## INSTRUCTIONS FOR THE TASK:
Copy each line of the material in which the word "identity" appears.

## INPUT:
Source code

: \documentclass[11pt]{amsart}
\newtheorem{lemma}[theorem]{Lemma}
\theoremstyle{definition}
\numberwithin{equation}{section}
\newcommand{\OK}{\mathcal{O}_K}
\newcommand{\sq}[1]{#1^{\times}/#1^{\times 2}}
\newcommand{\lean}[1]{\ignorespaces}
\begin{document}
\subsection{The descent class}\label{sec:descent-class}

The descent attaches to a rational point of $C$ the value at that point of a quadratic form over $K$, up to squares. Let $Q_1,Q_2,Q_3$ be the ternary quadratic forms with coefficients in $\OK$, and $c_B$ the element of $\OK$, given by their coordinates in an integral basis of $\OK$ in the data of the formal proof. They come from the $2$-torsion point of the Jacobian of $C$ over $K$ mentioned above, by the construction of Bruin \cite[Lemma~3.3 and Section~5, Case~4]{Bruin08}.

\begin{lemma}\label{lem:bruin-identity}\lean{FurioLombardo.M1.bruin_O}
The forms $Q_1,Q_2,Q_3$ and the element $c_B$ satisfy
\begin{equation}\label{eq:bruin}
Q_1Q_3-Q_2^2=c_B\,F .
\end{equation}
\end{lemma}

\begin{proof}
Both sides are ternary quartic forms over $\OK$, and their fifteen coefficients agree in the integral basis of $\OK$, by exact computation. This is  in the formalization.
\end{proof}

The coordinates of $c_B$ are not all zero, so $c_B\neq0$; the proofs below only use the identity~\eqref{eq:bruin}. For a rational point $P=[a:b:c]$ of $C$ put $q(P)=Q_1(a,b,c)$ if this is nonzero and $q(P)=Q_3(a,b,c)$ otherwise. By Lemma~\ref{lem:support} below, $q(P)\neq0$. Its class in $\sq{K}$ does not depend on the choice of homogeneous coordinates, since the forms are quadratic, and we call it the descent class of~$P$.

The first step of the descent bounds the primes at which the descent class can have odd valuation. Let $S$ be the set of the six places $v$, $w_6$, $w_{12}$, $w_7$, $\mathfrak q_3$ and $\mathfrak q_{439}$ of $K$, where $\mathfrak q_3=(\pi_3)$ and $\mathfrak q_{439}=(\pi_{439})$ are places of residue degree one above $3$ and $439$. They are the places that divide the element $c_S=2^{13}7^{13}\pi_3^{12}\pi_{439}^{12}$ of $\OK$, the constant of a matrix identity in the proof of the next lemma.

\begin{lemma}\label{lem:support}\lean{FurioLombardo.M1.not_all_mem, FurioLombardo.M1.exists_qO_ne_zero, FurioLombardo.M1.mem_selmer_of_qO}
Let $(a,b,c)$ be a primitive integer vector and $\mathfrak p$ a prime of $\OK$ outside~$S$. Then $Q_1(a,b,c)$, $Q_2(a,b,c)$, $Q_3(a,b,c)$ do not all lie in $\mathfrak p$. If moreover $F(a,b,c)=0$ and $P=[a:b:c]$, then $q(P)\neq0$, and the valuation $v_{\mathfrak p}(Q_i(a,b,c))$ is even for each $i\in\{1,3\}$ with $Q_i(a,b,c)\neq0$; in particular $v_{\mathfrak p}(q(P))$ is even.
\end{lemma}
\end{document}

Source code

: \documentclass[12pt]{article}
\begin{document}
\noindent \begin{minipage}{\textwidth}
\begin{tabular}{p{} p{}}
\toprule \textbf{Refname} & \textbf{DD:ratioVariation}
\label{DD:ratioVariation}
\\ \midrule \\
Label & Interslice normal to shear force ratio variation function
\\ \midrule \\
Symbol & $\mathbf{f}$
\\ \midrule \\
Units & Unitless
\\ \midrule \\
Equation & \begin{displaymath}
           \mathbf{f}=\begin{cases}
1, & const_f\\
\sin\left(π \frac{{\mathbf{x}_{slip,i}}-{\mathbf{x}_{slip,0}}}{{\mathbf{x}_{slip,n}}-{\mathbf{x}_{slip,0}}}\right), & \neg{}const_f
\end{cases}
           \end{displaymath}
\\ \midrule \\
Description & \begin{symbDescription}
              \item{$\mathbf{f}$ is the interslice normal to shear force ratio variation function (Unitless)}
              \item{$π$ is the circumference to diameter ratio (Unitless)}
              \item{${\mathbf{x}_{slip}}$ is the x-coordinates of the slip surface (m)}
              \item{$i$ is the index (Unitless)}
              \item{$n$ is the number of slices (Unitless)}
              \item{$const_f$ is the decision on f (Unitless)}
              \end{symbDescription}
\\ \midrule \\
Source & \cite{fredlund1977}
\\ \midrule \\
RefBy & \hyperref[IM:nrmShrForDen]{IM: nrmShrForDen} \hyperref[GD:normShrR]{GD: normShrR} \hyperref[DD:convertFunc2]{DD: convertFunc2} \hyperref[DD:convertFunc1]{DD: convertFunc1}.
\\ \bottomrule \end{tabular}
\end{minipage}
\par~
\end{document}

## EXERCISE ANSWER:
\begin{lemma}\label{lem:bruin-identity}\lean{FurioLombardo.M1.bruin_O}
The coordinates of $c_B$ are not all zero, so $c_B\neq0$; the proofs below only use the identity~\eqref{eq:bruin}. For a rational point $P=[a:b:c]$ of $C$ put $q(P)=Q_1(a,b,c)$ if this is nonzero and $q(P)=Q_3(a,b,c)$ otherwise. By Lemma~\ref{lem:support} below, $q(P)\neq0$. Its class in $\sq{K}$ does not depend on the choice of homogeneous coordinates, since the forms are quadratic, and we call it the descent class of~$P$.
The first step of the descent bounds the primes at which the descent class can have odd valuation. Let $S$ be the set of the six places $v$, $w_6$, $w_{12}$, $w_7$, $\mathfrak q_3$ and $\mathfrak q_{439}$ of $K$, where $\mathfrak q_3=(\pi_3)$ and $\mathfrak q_{439}=(\pi_{439})$ are places of residue degree one above $3$ and $439$. They are the places that divide the element $c_S=2^{13}7^{13}\pi_3^{12}\pi_{439}^{12}$ of $\OK$, the constant of a matrix identity in the proof of the next lemma.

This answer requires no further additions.